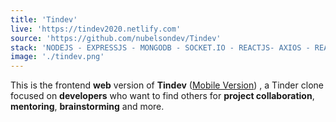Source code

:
 ```yaml
---
title: 'Tindev'
live: 'https://tindev2020.netlify.com'
source: 'https://github.com/nubelsondev/Tindev'
stack: 'NODEJS - EXPRESSJS - MONGODB - SOCKET.IO - REACTJS- AXIOS - REACT NATIVE - EXPO.IO - REACT NAVIGATION'
image: './tindev.png'
---
```


This is the frontend **web** version of **Tindev** ([Mobile Version](https://github.com/nubelsondev/Tindev-Mobile)) , a Tinder clone focused on **developers** who want to find others for **project collaboration**, **mentoring**, **brainstorming** and more.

──────

WHAT THIS TASK INVOLVES → The string "https" marks the lines to return from the material. Copy each one.

SOLUTION TO THE PROBLEM →
live: 'https://tindev2020.netlify.com'
source: 'https://github.com/nubelsondev/Tindev'
This is the frontend **web** version of **Tindev** ([Mobile Version](https://github.com/nubelsondev/Tindev-Mobile)) , a Tinder clone focused on **developers** who want to find others for **project collaboration**, **mentoring**, **brainstorming** and more.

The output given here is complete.